Having a child diagnosed with type 1 diabetes can be hard on a marriage, especially one that was fragile before the diagnosis. The presence of a chronic condition puts additional stress on a couple that can at times seem more than they can handle.
But, these times of challenge also have the potential to bring a couple back together or strengthen their commitment to one another. Much has to do with how you decide to approach the situation.
Here are four ways you can stay connected to your spouse while you responsibly manage your child’s diabetes.
Form a partnership for diabetes management
A healthy marriage is a partnership on many fronts. Though one person may do most of the cooking while the other does most of the house repairs, it is still a partnership as long as there is a mutual agreement to the plan.
When it comes to managing your child’s diabetes, the best plan is to share in the management responsibilities. This is good for the marriage and good for your relationship with your child.
The marriage benefits because you are supporting one another and no one person has to shoulder the burden and stress that often accompanies low blood sugars, late night blood checks, emergency room visits and the constant attentiveness to food, insulin and frequent blood sugar checks.
Your child benefits by both parents being involved in his or her care. Providing that care in a loving, understanding manner helps your child feel closer and more secure in their relationship with you. So, this partnership between spouses is a win/win situation.

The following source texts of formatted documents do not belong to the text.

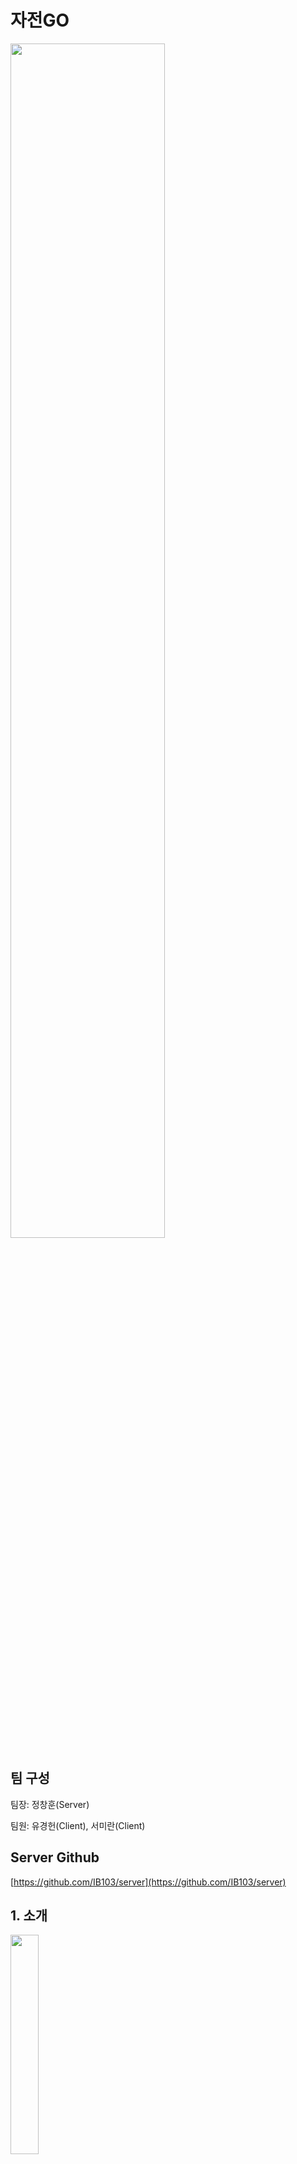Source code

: # 자전GO
<img width="70%" src="https://github.com/IB103/client/assets/92325898/8e798d97-9923-4765-a077-d0921de7ae2e"/>

## 팀 구성
팀장: 정창훈(Server)

팀원: 유경헌(Client), 서미란(Client)

## Server Github
[https://github.com/IB103/server](https://github.com/IB103/server)

## 1. 소개

<img width="30%" src="https://github.com/IB103/client/assets/92325898/a2d184b8-0c83-4ac5-8d9e-674896055cce"/>

### 자전GO는 자전거타는 사람들을 위한 코스 공유 커뮤니티 어플리케이션입니다.

### 주요 기능:
- 직접 주행하거나 장소 검색을 이용하여 자전거 코스를 만든 후 커뮤니티에 만든 코스를 공유할 수 있습니다.
- 주행 기록을 저장할 수 있고, 유저는 주행 누적 통계를 확인할 수 있습니다.
- 특정 장소를 검색하여 현 위치에서 해당 장소까지 자전거 길 찾기를 하거나 장소 관련 정보를 확인할 수 있습니다.
- 지역을 선택하여 원하는 지역의 인기 자전거 코스를 추천받을 수 있습니다.
- 게시판을 통해 다른 유저와 소통하거나 다른 유저가 공유한 코스를 조회할 수 있습니다.

### 구조 및 사용된 언어, 개발 도구:

- 구조

    <img width="80%" src="https://github.com/IB103/client/assets/92325898/d16f0595-13ad-4588-a09b-a769edb2162d"/>
    
- 사용된 언어, 개발 도구
    - 개발 언어: Kotlin, Java, SQL
    - 개발 도구: Android Studio, IntelliJ
    - 개발 환경: Amazon Lightsail, MySQL, Spring Boot
    - 주요 기술: RestAPI

## 2. 상세 기능
### 홈
앱의 메인 화면입니다.
|앱 시작|코스만들기1|코스만들기2|
|:---:|:---:|:---:|
|<img width="250" src="https://github.com/IB103/client/assets/92325898/0859372f-ba5d-4574-9992-7332ba30e308"/>|<img width="250" src="https://github.com/IB103/client/assets/92325898/15670d0f-0252-4fdf-90ae-71b0f392e463"/>|<img width="250" src="https://github.com/IB103/client/assets/92325898/60385915-8740-4969-8533-c3e6bc116cff"/>|
- 앱 시작: 앱을 실행하면 로고 이후에 로그인 상태창과 라이딩 버튼, 코스만들기 버튼, 현 위치의 날씨 정보, 거리 기록 순위 등을 보여줍니다.
- 코스만들기: 장소를 선택하면 자전거 길찾기를 통해 코스를 만들어주고 이를 게시판에 공유할 수 있습니다.

### 추천
선택한 지역에 등록된 코스를 좋아요 순으로 추천해줍니다.
|코스 상세|지역 변경|
|:---:|:---:|
|<img width="250" src="https://github.com/IB103/client/assets/92325898/104252e6-f8a1-463c-bfa3-04bc5dd495c8"/>|<img width="250" src="https://github.com/IB103/client/assets/92325898/a166b6ff-a41a-4b60-bbbe-6683180c8f17"/>|
- 코스 상세: 장소의 위치와 경로를 확인할 수 있으며 정보 조회와 길찾기 기능을 제공합니다. 하단의 버튼을 클릭하면 게시글로 이동합니다.
- 위치 변경: 지도에서 기준 지역를 선택할 수 있고 선택한 지역의 코스를 추천받을 수 있습니다.

### 지도
지도를 보여줍니다.
|장소 검색|길찾기|경유지 길찾기|자전거 도로, 지우기|
|:---:|:---:|:---:|:---:|
|<img width="250" src="https://github.com/IB103/client/assets/92325898/eb05a178-9afb-4c22-a2a8-8f9a003949ca"/>|<img width="250" src="https://github.com/IB103/client/assets/92325898/5bea4f94-5967-4772-886e-4a36b0fa9ed3"/>|<img width="250" src="https://github.com/IB103/client/assets/92325898/15d7f7df-55bf-4f5d-962b-e9168a2a5ae8"/>|<img width="250" src="https://github.com/IB103/client/assets/92325898/21ed0ee3-0a64-4c7f-96e5-055a9c43db5a"/>|
- 장소 검색: 키워드로 검색하면 결과로 나온 장소들을 사진과 함께 보여줍니다. 정보 조회와 길찾기가 가능합니다.
- 길찾기: 위치 추적을 활성화하고 길찾기를 하면 현재 위치에서 선택한 장소까지 자전거 추천 경로를 보여줍니다.
- 경유지 길찾기: 경유지를 추가하여 길찾기를 할 수 있습니다.
- 자전거 도로: 자전거도로와 자전거 보관소를 지도에 표시합니다.
- 지우기: 지도에 그려진 모든 정보를 지웁니다.

### 커뮤니티
게시글과 코스글을 보여줍니다. 
|글 작성|좋아요, 스크랩, 댓글|이미지 확대, 다운로드|글 검색|
|:---:|:---:|:---:|:---:|
|<img width="250" src="https://github.com/IB103/client/assets/92325898/fbf68258-09fe-4d6e-95bb-2c64c156a755"/>|<img width="250" src="https://github.com/IB103/client/assets/92325898/1c64ea80-d01b-4f88-8492-7d820e221387"/>|<img width="250" src="https://github.com/IB103/client/assets/92325898/bcda7ebb-6934-4299-9997-8ddd6589566a"/>|<img width="250" src="https://github.com/IB103/client/assets/92325898/6bef0f86-dfc3-42d0-b60f-a7883ee656a4"/>|
- 글 작성: 제목과 내용, 이미지를 등록하여 글을 작성합니다. 작성자는 수정과 삭제가 가능합니다. 
- 좋아요, 스크랩: 좋아요 버튼과 스크랩 버튼입니다. 
- 댓글, 대댓글: 댓글과 대댓글을 작성할 수 있으며 작성자만 수정과 삭제가 가능합니다.
- 이미지 확대, 다운로드: 이미지를 크게 볼 수 있으며 다운로드가 가능합니다.
- 글 검색: 내용과 작성자로 글을 검색하여 조회할 수 있습니다.

### 마이페이지
사용자에 관한 정보를 표시하고 설정합니다.
|회원가입|프로필 사진 변경, 닉네임 변경|비밀번호 변경|
|:---:|:---:|:---:|
|<img width="250" src="https://github.com/IB103/client/assets/92325898/181ea6f9-97de-4de6-b841-0407a07bdc49"/>|<img width="250" src="https://github.com/IB103/client/assets/92325898/9153ffed-86f4-4b2d-8ef4-a79c7d63b6ae"/>|<img width="250" src="https://github.com/IB103/client/assets/92325898/3e87c23f-1e5b-4402-83fc-bb382775bf09"/>|
|내가 쓴 글, 스크랩한 글|그래프 조정|로그인 요청|
|:---:|:---:|:---:|
|<img width="250" src="https://github.com/IB103/client/assets/92325898/ab550e8d-746a-44a2-ab4f-8ba9f485d017"/>|<img width="250" src="https://github.com/IB103/client/assets/92325898/14b9be19-19b8-43d5-bd2b-6c87e0d25da1"/>|<img width="250" src="https://github.com/IB103/client/assets/92325898/25186fff-33b2-4221-9d4b-a45f37271839"/>|
- 회원가입: 이메일, 비밀번호, 닉네임, 성명, 생년월일 등을 입력하고 회원가입합니다. 이때 이메일과 닉네임은 중복체크가 필요합니다.
- 나의 정보 수정하기:
    - 프로필 사진 변경: 프로필 사진을 변경합니다.
    - 닉네임 변경: 중복체크 이후 닉네임을 변경합니다.
    - 비밀번호 변경: 이메일로 받은 인증코드를 입력한 후 비밀번호를 변경합니다.
- 내가 쓴 글, 스크랩한 글: 작성한 글과 스크랩한 글을 확인할 수 있습니다.
- 그래프 조정: 그래프 기준 값을 변경하여 조회할 수 있습니다.
- 로그인 요청: 로그인이 필요한 기능은 로그아웃 상태일 시 로그인을 요청합니다.

    
## 3. 기대 효과
- 처음 가보는 지역에서도 인기있는 자전거 코스를 선택하여 주행할 수 있습니다.
- 다른 사람들에게 자신만의 자전거 코스를 추천할 수 있습니다.
- 자전거를 탔던 기록 통계를 통해 운동량을 확인할 수 있습니다.
- 자전거 전용 길 찾기를 통해 주행 시 가장 효율적인 경로를 이용할 수 있습니다.
- 커뮤니티를 통해 자전거에 관한 정보를 공유할 수 있습니다.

Take time away from diabetes care
For a healthy marriage, you need to periodically take time away from diabetes to nurture your marriage relationship. This is easier said than done when you have a child with type 1, especially if that child is too young to manage his or her own diabetes. That is why it is important within the first year or so of the diagnosis to train at least one or two adults (family member, friend, neighbor, mature baby-sitter) in the basics of your child’s diabetes management routine. This will enable you and your spouse to periodically take a date or perhaps even a weekend away for yourselves.
When you do get away, make a prior decision that you are not going to talk much about diabetes-related issues or even the children in general. Focus instead on each other and what is going well or needs more attention in your marital relationship.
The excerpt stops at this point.